- [Task requirements] Would you set down all of the entries below exactly as they stand?

Records drawn from a dataset:
+++

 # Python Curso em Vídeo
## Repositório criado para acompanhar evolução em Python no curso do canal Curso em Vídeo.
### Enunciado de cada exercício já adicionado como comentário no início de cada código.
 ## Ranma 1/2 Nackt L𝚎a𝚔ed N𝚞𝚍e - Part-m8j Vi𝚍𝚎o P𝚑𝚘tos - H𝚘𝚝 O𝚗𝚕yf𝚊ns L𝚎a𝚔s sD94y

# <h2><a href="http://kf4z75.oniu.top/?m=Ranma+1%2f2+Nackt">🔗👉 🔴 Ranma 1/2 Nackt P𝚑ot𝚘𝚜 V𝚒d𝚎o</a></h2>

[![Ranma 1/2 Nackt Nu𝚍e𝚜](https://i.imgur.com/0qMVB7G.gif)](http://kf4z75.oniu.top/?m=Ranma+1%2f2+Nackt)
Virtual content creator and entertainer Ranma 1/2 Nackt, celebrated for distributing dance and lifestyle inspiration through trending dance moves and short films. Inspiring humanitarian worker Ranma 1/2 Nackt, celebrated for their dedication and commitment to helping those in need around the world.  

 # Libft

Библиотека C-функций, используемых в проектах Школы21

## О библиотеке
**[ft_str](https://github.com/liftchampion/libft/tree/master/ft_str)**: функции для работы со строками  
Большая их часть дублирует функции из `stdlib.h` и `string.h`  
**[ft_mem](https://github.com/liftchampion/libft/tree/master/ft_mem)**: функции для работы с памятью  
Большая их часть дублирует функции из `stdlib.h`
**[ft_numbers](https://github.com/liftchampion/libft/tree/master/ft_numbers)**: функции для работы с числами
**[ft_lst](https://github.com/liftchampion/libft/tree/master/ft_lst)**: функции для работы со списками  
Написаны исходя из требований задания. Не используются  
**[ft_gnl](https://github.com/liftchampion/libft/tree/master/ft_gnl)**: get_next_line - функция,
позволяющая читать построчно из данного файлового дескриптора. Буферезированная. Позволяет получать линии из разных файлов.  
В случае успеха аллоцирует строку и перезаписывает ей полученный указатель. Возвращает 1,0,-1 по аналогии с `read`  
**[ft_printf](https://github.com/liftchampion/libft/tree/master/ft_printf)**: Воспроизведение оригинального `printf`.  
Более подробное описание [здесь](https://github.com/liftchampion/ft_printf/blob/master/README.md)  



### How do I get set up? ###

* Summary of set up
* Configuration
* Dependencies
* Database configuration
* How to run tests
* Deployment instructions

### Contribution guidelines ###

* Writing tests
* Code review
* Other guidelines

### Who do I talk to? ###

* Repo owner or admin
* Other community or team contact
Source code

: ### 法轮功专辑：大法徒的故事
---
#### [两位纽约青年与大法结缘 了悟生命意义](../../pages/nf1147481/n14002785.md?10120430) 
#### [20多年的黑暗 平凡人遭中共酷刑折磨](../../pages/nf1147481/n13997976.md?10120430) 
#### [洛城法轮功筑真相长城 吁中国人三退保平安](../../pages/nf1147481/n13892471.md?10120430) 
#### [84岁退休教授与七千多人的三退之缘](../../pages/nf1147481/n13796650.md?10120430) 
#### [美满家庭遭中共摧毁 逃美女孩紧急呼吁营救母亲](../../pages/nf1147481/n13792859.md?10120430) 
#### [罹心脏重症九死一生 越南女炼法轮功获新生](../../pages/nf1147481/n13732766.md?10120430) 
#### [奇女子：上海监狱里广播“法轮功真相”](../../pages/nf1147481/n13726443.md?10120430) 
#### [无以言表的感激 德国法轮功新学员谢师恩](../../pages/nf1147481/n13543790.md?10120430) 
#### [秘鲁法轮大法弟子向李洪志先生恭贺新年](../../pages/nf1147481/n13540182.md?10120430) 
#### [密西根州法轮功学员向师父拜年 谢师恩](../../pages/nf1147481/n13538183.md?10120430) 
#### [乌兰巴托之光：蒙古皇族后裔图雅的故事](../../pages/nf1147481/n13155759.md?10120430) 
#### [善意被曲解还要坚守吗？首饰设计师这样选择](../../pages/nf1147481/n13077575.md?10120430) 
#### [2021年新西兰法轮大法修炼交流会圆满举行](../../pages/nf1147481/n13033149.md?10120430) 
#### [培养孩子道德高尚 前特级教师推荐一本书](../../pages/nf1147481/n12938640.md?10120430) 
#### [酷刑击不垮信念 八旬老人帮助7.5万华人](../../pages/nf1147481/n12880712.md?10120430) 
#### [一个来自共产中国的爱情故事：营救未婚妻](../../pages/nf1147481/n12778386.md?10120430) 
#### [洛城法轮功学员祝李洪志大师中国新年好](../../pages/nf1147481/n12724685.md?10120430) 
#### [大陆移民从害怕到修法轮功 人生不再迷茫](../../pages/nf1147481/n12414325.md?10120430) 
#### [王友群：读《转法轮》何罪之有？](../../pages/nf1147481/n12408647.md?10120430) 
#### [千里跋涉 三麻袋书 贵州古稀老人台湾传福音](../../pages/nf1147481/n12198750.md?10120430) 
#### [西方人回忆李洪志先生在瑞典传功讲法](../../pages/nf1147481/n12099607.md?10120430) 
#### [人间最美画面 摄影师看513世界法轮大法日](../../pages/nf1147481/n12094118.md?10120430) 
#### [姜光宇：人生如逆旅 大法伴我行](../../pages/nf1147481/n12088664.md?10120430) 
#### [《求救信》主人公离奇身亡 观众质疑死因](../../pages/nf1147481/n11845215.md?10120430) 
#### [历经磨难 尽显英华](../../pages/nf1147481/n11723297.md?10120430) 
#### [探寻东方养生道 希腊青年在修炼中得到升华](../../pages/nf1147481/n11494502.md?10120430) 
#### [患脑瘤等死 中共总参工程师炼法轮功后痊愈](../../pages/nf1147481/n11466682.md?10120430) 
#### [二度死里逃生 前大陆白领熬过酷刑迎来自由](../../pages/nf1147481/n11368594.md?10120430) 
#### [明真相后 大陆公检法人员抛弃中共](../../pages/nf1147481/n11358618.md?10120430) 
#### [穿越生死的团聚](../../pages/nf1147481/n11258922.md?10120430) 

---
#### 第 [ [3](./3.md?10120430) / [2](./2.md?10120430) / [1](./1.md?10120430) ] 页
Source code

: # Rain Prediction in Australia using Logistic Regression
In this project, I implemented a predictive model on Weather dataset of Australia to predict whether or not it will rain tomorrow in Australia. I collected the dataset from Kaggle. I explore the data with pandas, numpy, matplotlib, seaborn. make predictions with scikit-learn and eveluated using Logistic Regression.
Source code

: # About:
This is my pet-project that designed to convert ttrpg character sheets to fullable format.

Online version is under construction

+++

- [The answer]
 # Python Curso em Vídeo
## Repositório criado para acompanhar evolução em Python no curso do canal Curso em Vídeo.
### Enunciado de cada exercício já adicionado como comentário no início de cada código.
 ## Ranma 1/2 Nackt L𝚎a𝚔ed N𝚞𝚍e - Part-m8j Vi𝚍𝚎o P𝚑𝚘tos - H𝚘𝚝 O𝚗𝚕yf𝚊ns L𝚎a𝚔s sD94y

# <h2><a href="http://kf4z75.oniu.top/?m=Ranma+1%2f2+Nackt">🔗👉 🔴 Ranma 1/2 Nackt P𝚑ot𝚘𝚜 V𝚒d𝚎o</a></h2>

[![Ranma 1/2 Nackt Nu𝚍e𝚜](https://i.imgur.com/0qMVB7G.gif)](http://kf4z75.oniu.top/?m=Ranma+1%2f2+Nackt)
Virtual content creator and entertainer Ranma 1/2 Nackt, celebrated for distributing dance and lifestyle inspiration through trending dance moves and short films. Inspiring humanitarian worker Ranma 1/2 Nackt, celebrated for their dedication and commitment to helping those in need around the world.  

 # Libft

Библиотека C-функций, используемых в проектах Школы21

## О библиотеке
**[ft_str](https://github.com/liftchampion/libft/tree/master/ft_str)**: функции для работы со строками  
Большая их часть дублирует функции из `stdlib.h` и `string.h`  
**[ft_mem](https://github.com/liftchampion/libft/tree/master/ft_mem)**: функции для работы с памятью  
Большая их часть дублирует функции из `stdlib.h`
**[ft_numbers](https://github.com/liftchampion/libft/tree/master/ft_numbers)**: функции для работы с числами
**[ft_lst](https://github.com/liftchampion/libft/tree/master/ft_lst)**: функции для работы со списками  
Написаны исходя из требований задания. Не используются  
**[ft_gnl](https://github.com/liftchampion/libft/tree/master/ft_gnl)**: get_next_line - функция,
позволяющая читать построчно из данного файлового дескриптора. Буферезированная. Позволяет получать линии из разных файлов.  
В случае успеха аллоцирует строку и перезаписывает ей полученный указатель. Возвращает 1,0,-1 по аналогии с `read`  
**[ft_printf](https://github.com/liftchampion/libft/tree/master/ft_printf)**: Воспроизведение оригинального `printf`.  
Более подробное описание [здесь](https://github.com/liftchampion/ft_printf/blob/master/README.md)  



### How do I get set up? ###

* Summary of set up
* Configuration
* Dependencies
* Database configuration
* How to run tests
* Deployment instructions

### Contribution guidelines ###

* Writing tests
* Code review
* Other guidelines

### Who do I talk to? ###

* Repo owner or admin
* Other community or team contact
Source code

: ### 法轮功专辑：大法徒的故事
---
#### [两位纽约青年与大法结缘 了悟生命意义](../../pages/nf1147481/n14002785.md?10120430) 
#### [20多年的黑暗 平凡人遭中共酷刑折磨](../../pages/nf1147481/n13997976.md?10120430) 
#### [洛城法轮功筑真相长城 吁中国人三退保平安](../../pages/nf1147481/n13892471.md?10120430) 
#### [84岁退休教授与七千多人的三退之缘](../../pages/nf1147481/n13796650.md?10120430) 
#### [美满家庭遭中共摧毁 逃美女孩紧急呼吁营救母亲](../../pages/nf1147481/n13792859.md?10120430) 
#### [罹心脏重症九死一生 越南女炼法轮功获新生](../../pages/nf1147481/n13732766.md?10120430) 
#### [奇女子：上海监狱里广播“法轮功真相”](../../pages/nf1147481/n13726443.md?10120430) 
#### [无以言表的感激 德国法轮功新学员谢师恩](../../pages/nf1147481/n13543790.md?10120430) 
#### [秘鲁法轮大法弟子向李洪志先生恭贺新年](../../pages/nf1147481/n13540182.md?10120430) 
#### [密西根州法轮功学员向师父拜年 谢师恩](../../pages/nf1147481/n13538183.md?10120430) 
#### [乌兰巴托之光：蒙古皇族后裔图雅的故事](../../pages/nf1147481/n13155759.md?10120430) 
#### [善意被曲解还要坚守吗？首饰设计师这样选择](../../pages/nf1147481/n13077575.md?10120430) 
#### [2021年新西兰法轮大法修炼交流会圆满举行](../../pages/nf1147481/n13033149.md?10120430) 
#### [培养孩子道德高尚 前特级教师推荐一本书](../../pages/nf1147481/n12938640.md?10120430) 
#### [酷刑击不垮信念 八旬老人帮助7.5万华人](../../pages/nf1147481/n12880712.md?10120430) 
#### [一个来自共产中国的爱情故事：营救未婚妻](../../pages/nf1147481/n12778386.md?10120430) 
#### [洛城法轮功学员祝李洪志大师中国新年好](../../pages/nf1147481/n12724685.md?10120430) 
#### [大陆移民从害怕到修法轮功 人生不再迷茫](../../pages/nf1147481/n12414325.md?10120430) 
#### [王友群：读《转法轮》何罪之有？](../../pages/nf1147481/n12408647.md?10120430) 
#### [千里跋涉 三麻袋书 贵州古稀老人台湾传福音](../../pages/nf1147481/n12198750.md?10120430) 
#### [西方人回忆李洪志先生在瑞典传功讲法](../../pages/nf1147481/n12099607.md?10120430) 
#### [人间最美画面 摄影师看513世界法轮大法日](../../pages/nf1147481/n12094118.md?10120430) 
#### [姜光宇：人生如逆旅 大法伴我行](../../pages/nf1147481/n12088664.md?10120430) 
#### [《求救信》主人公离奇身亡 观众质疑死因](../../pages/nf1147481/n11845215.md?10120430) 
#### [历经磨难 尽显英华](../../pages/nf1147481/n11723297.md?10120430) 
#### [探寻东方养生道 希腊青年在修炼中得到升华](../../pages/nf1147481/n11494502.md?10120430) 
#### [患脑瘤等死 中共总参工程师炼法轮功后痊愈](../../pages/nf1147481/n11466682.md?10120430) 
#### [二度死里逃生 前大陆白领熬过酷刑迎来自由](../../pages/nf1147481/n11368594.md?10120430) 
#### [明真相后 大陆公检法人员抛弃中共](../../pages/nf1147481/n11358618.md?10120430) 
#### [穿越生死的团聚](../../pages/nf1147481/n11258922.md?10120430) 

---
#### 第 [ [3](./3.md?10120430) / [2](./2.md?10120430) / [1](./1.md?10120430) ] 页
Source code

: # Rain Prediction in Australia using Logistic Regression
In this project, I implemented a predictive model on Weather dataset of Australia to predict whether or not it will rain tomorrow in Australia. I collected the dataset from Kaggle. I explore the data with pandas, numpy, matplotlib, seaborn. make predictions with scikit-learn and eveluated using Logistic Regression.
Source code

: # About:
This is my pet-project that designed to convert ttrpg character sheets to fullable format.

Online version is under construction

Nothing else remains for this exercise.